**Your assignment:** Scan the entries for "results". Every line that holds it is to be copied.

== Records shown

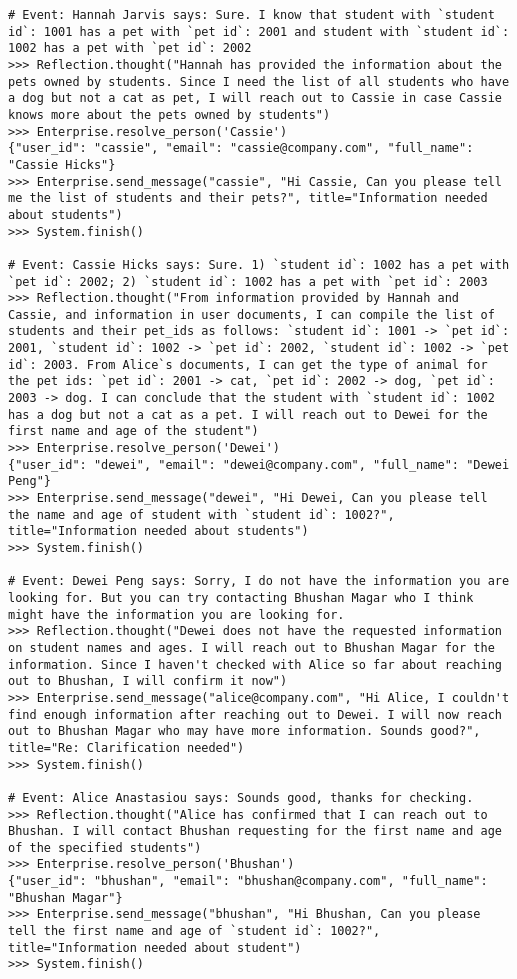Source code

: \begin{lstlisting}[breaklines=true, caption={An annotated exemplar in the question answering domain, with received messages, tool calls, and observations.}, label={lst:exemplar}]
# Event: Hannah Jarvis says: Sure. I know that student with `student id`: 1001 has a pet with `pet id`: 2001 and student with `student id`: 1002 has a pet with `pet id`: 2002
>>> Reflection.thought("Hannah has provided the information about the pets owned by students. Since I need the list of all students who have a dog but not a cat as pet, I will reach out to Cassie in case Cassie knows more about the pets owned by students")
>>> Enterprise.resolve_person('Cassie')
{"user_id": "cassie", "email": "cassie@company.com", "full_name": "Cassie Hicks"}
>>> Enterprise.send_message("cassie", "Hi Cassie, Can you please tell me the list of students and their pets?", title="Information needed about students")
>>> System.finish()

# Event: Cassie Hicks says: Sure. 1) `student id`: 1002 has a pet with `pet id`: 2002; 2) `student id`: 1002 has a pet with `pet id`: 2003
>>> Reflection.thought("From information provided by Hannah and Cassie, and information in user documents, I can compile the list of students and their pet_ids as follows: `student id`: 1001 -> `pet id`: 2001, `student id`: 1002 -> `pet id`: 2002, `student id`: 1002 -> `pet id`: 2003. From Alice`s documents, I can get the type of animal for the pet ids: `pet id`: 2001 -> cat, `pet id`: 2002 -> dog, `pet id`: 2003 -> dog. I can conclude that the student with `student id`: 1002 has a dog but not a cat as a pet. I will reach out to Dewei for the first name and age of the student")
>>> Enterprise.resolve_person('Dewei')
{"user_id": "dewei", "email": "dewei@company.com", "full_name": "Dewei Peng"}
>>> Enterprise.send_message("dewei", "Hi Dewei, Can you please tell the name and age of student with `student id`: 1002?", title="Information needed about students")
>>> System.finish()

# Event: Dewei Peng says: Sorry, I do not have the information you are looking for. But you can try contacting Bhushan Magar who I think might have the information you are looking for.
>>> Reflection.thought("Dewei does not have the requested information on student names and ages. I will reach out to Bhushan Magar for the information. Since I haven't checked with Alice so far about reaching out to Bhushan, I will confirm it now")
>>> Enterprise.send_message("alice@company.com", "Hi Alice, I couldn't find enough information after reaching out to Dewei. I will now reach out to Bhushan Magar who may have more information. Sounds good?", title="Re: Clarification needed")
>>> System.finish()

# Event: Alice Anastasiou says: Sounds good, thanks for checking.
>>> Reflection.thought("Alice has confirmed that I can reach out to Bhushan. I will contact Bhushan requesting for the first name and age of the specified students")
>>> Enterprise.resolve_person('Bhushan')
{"user_id": "bhushan", "email": "bhushan@company.com", "full_name": "Bhushan Magar"}
>>> Enterprise.send_message("bhushan", "Hi Bhushan, Can you please tell the first name and age of `student id`: 1002?", title="Information needed about student")
>>> System.finish()


\end{lstlisting}
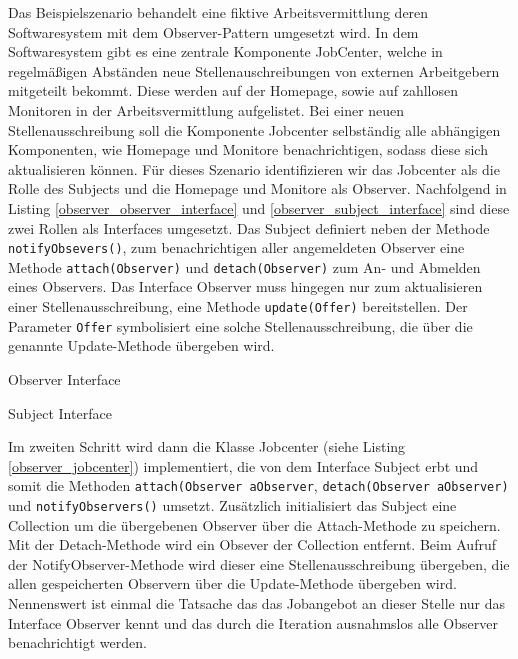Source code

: Das Beispielszenario behandelt eine fiktive Arbeitsvermittlung deren Softwaresystem mit dem  Observer-Pattern umgesetzt wird. In dem Softwaresystem gibt es eine zentrale Komponente JobCenter, welche in regelmäßigen Abständen neue Stellenauschreibungen von externen Arbeitgebern mitgeteilt bekommt. Diese werden auf der Homepage, sowie auf zahllosen Monitoren in der Arbeitsvermittlung aufgelistet. Bei einer neuen Stellenausschreibung soll die Komponente Jobcenter selbständig alle abhängigen Komponenten, wie Homepage und Monitore benachrichtigen, sodass diese sich aktualisieren können.
Für dieses Szenario identifizieren wir das Jobcenter als die Rolle des Subjects und die Homepage und Monitore als Observer. Nachfolgend in Listing \ref{observer_observer_interface} und \ref{observer_subject_interface} sind diese zwei Rollen als Interfaces umgesetzt.
Das Subject definiert neben der Methode \texttt{notifyObsevers()}, zum benachrichtigen aller angemeldeten Observer eine Methode \texttt{attach(Observer)} und \texttt{detach(Observer)} zum An- und Abmelden eines Observers. Das Interface Observer muss hingegen nur zum aktualisieren einer Stellenausschreibung, eine Methode \texttt{update(Offer)} bereitstellen. Der Parameter \texttt{Offer} symbolisiert eine solche Stellenausschreibung, die über die genannte Update-Methode übergeben wird.


\begin{listing}[h!]
   \centering
   \caption{Observer Interface}
    \label{observer_observer_interface}
\end{listing}     
 
\begin{listing}[h!]
   \centering
   \caption{Subject Interface}
    \label{observer_subject_interface}
\end{listing}  
          
  
Im zweiten Schritt wird dann die Klasse Jobcenter (siehe Listing \ref{observer_jobcenter}) implementiert, die von dem Interface Subject erbt und somit die Methoden \texttt{attach(Observer aObserver}, \texttt{detach(Observer aObserver)} und \texttt{notifyObservers()} umsetzt. Zusätzlich initialisiert das Subject eine Collection um die übergebenen Observer über die Attach-Methode zu speichern. Mit der Detach-Methode wird ein Obsever der Collection entfernt. Beim Aufruf der NotifyObserver-Methode wird dieser eine Stellenausschreibung übergeben, die allen gespeicherten Observern über die Update-Methode übergeben wird. 
Nennenswert ist einmal die Tatsache das das Jobangebot an dieser Stelle nur das Interface Observer kennt und das durch die Iteration ausnahmslos alle Observer benachrichtigt werden.

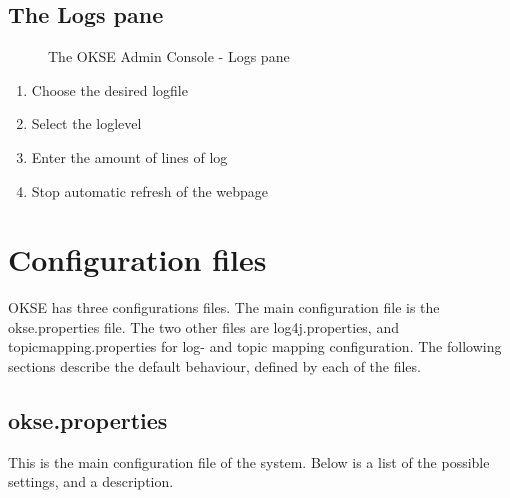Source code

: \subsection{The Logs pane}
\begin{center}
  \begin{figure}[ht!]
    \caption{The OKSE Admin Console - Logs pane} 
    \label{fig:OKSE Admin Console - Logs pane}
  \end{figure}
\end{center}
\begin{enumerate}
\item Choose the desired logfile
\item Select the loglevel
\item Enter the amount of lines of log
\item Stop automatic refresh of the webpage
\end{enumerate}

\clearpage

\section{Configuration files}
\label{sec:configuration_files}
OKSE has three configurations files. The main configuration file is the okse.properties file. The two other files are log4j.properties, and topicmapping.properties for log- and topic mapping configuration. The following sections describe the default behaviour, defined by each of the files.

\subsection{okse.properties}
\label{subsec:configuration_files-okse.properties}
 
This is the main configuration file of the system. Below is a list of the possible settings, and a description.

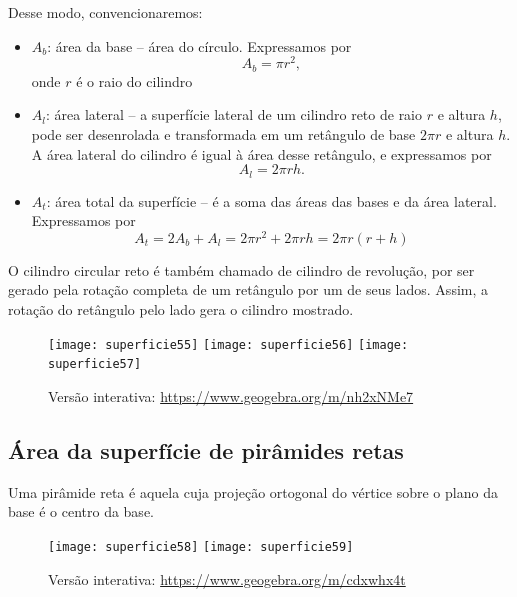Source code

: Desse modo, convencionaremos:
\begin{itemize}
  \item $A_b$: área da base -- área do círculo. Expressamos por
  \begin{equation*}
  A_b=\pi r^2,
  \end{equation*}
  onde $r$ é o raio do cilindro

  \item $A_l$: área lateral -- a superfície lateral de um cilindro reto de raio $r$ e altura $h$, pode ser desenrolada e transformada em um retângulo de base $2\pi r$ e altura $h$. A área lateral do cilindro é igual à área desse retângulo, e expressamos por  
  \begin{equation*}
  A_l=2\pi rh.
  \end{equation*}
  \item $A_t$: área total da superfície -- é a soma das áreas das bases e da área lateral. Expressamos por 
  \begin{equation*}
  A_t=2A_b+A_l=2\pi r^2+2\pi rh=2\pi r(r+h)
  \end{equation*}
\end{itemize}

O cilindro circular reto é também chamado de cilindro de revolução, por ser gerado pela rotação completa de um retângulo por um de seus lados. Assim, a rotação do retângulo pelo lado gera o cilindro mostrado.

\begin{figure}[H]
\centering

\texttt{[image: superficie55]}\hspace{.5em}
\texttt{[image: superficie56]}\hspace{.5em}
\texttt{[image: superficie57]}

\caption{Versão interativa: \url{https://www.geogebra.org/m/nh2xNMe7}}
\end{figure}

\subsection{ Área da superfície de pirâmides retas}

Uma pirâmide reta é aquela cuja projeção ortogonal do vértice sobre o plano da base é o centro da base.

\begin{figure}[H]
\centering

\texttt{[image: superficie58]}\hspace{.5em}
\texttt{[image: superficie59]}

\caption{Versão interativa: \url{https://www.geogebra.org/m/cdxwhx4t}}
\end{figure}

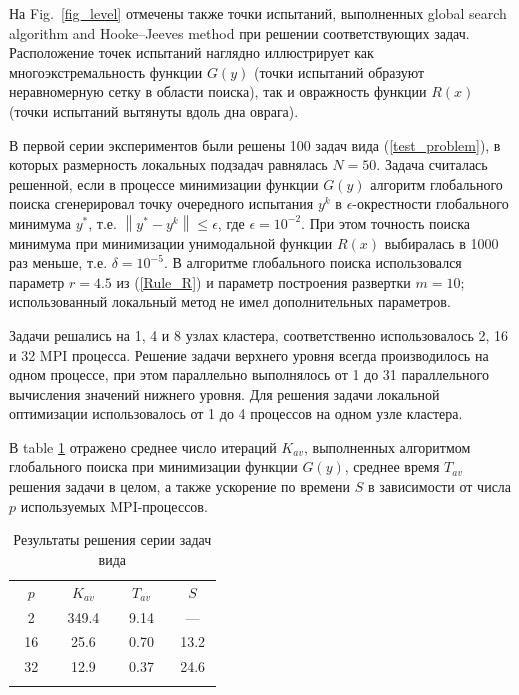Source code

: \documentclass{svproc}
\begin{document}
На Fig.~\ref{fig_level} отмечены также точки испытаний, выполненных global search algorithm and Hooke--Jeeves method при решении соответствующих задач. Расположение точек испытаний наглядно иллюстрирует как многоэкстремальность функции $G(y)$ (точки испытаний образуют неравномерную сетку в области поиска), так и овражность функции $R(x)$ (точки испытаний вытянуты вдоль дна оврага).


В первой серии экспериментов были решены 100 задач вида (\ref{test_problem}), в которых размерность локальных подзадач равнялась $N=50$.
Задача считалась решенной, если в процессе минимизации функции $G(y)$ алгоритм глобального поиска сгенерировал точку очередного испытания $y^k$ в $\epsilon$-окрестности глобального минимума $y^*$, т.е. $\left\|y^* - y^k\right\|\leq\epsilon$, где $\epsilon = 10^{-2}$. 
При этом точность поиска минимума при минимизации унимодальной функции $R(x)$ выбиралась в 1000 раз меньше, т.е. $\delta = 10^{-5}$.
В алгоритме глобального поиска использовался параметр $r=4.5$ из (\ref{Rule_R}) и параметр построения развертки $m=10$; использованный локальный метод не имел дополнительных параметров.


Задачи решались на 1, 4 и 8 узлах кластера, соответственно использовалось 2, 16 и 32 MPI процесса. Решение задачи верхнего уровня всегда производилось на одном процессе, при этом параллельно выполнялось от 1 до 31 параллельного вычисления значений нижнего уровня. Для решения задачи локальной оптимизации использовалось от 1 до 4 процессов на одном узле кластера.

В table \ref{tab1} отражено среднее число итераций $K_{av}$, выполненных алгоритмом глобального поиска при минимизации функции $G(y)$, среднее время $T_{av}$ решения задачи в целом, а также ускорение по времени $S$  в зависимости от числа $p$ используемых MPI-процессов. 

\begin{table}
\centering
\caption{Результаты решения серии задач вида}\label{tab1}
\begin{tabular}{cccc}
\hline\noalign{\smallskip}
 $\;\;\;p\;\;\;$  &  $\;\;\;K_{av}\;\;\;$ &  $\;\;\;T_{av}\;\;\;$ & $\;\;\;S\;\;\;$ \\
\noalign{\smallskip}\hline\noalign{\smallskip}
 2  & 349.4  & 9.14 & ---  \\
 16 & 25.6   & 0.70 & 13.2 \\
 32 & 12.9   & 0.37 & 24.6 \\
\noalign{\smallskip}\hline
\end{tabular}
\end{table}
\end{document}
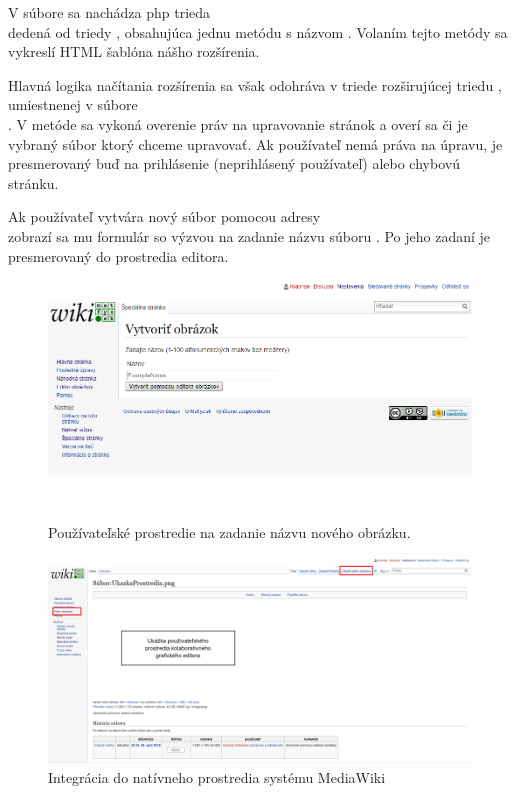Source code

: V súbore  sa nachádza php trieda \\
 dedená od triedy , obsahujúca jednu metódu s názvom . Volaním tejto metódy sa vykreslí HTML šablóna nášho rozšírenia.

Hlavná logika načítania rozšírenia sa však odohráva v triede  rozširujúcej triedu , umiestnenej v súbore \\
. V metóde  sa vykoná overenie práv na upravovanie stránok a overí sa či je vybraný súbor ktorý chceme upravovať. Ak používateľ nemá práva na úpravu, je presmerovaný buď na prihlásenie (neprihlásený používateľ) alebo chybovú stránku.

Ak používateľ vytvára nový súbor pomocou adresy \\
 zobrazí sa mu formulár so výzvou na zadanie názvu súboru . Po jeho zadaní je presmerovaný do prostredia editora.

\begin{figure}[h]
	\centerline{\includegraphics[width=1\textwidth]{images/results/base-new}}
	\caption{Používateľské prostredie na zadanie názvu nového obrázku.}
	\label{obr:base-new}
\end{figure}
\FloatBarrier
\begin{figure}[h]
	\centerline{\includegraphics[width=1\textwidth]{images/results/base-integration}}
	\caption{Integrácia do natívneho prostredia systému MediaWiki}
\label{obr:base-integration}
\end{figure}
\FloatBarrier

====

**Output of the exercise:**
	\centerline{\includegraphics[width=1\textwidth]{images/results/base-new}}
	\centerline{\includegraphics[width=1\textwidth]{images/results/base-integration}}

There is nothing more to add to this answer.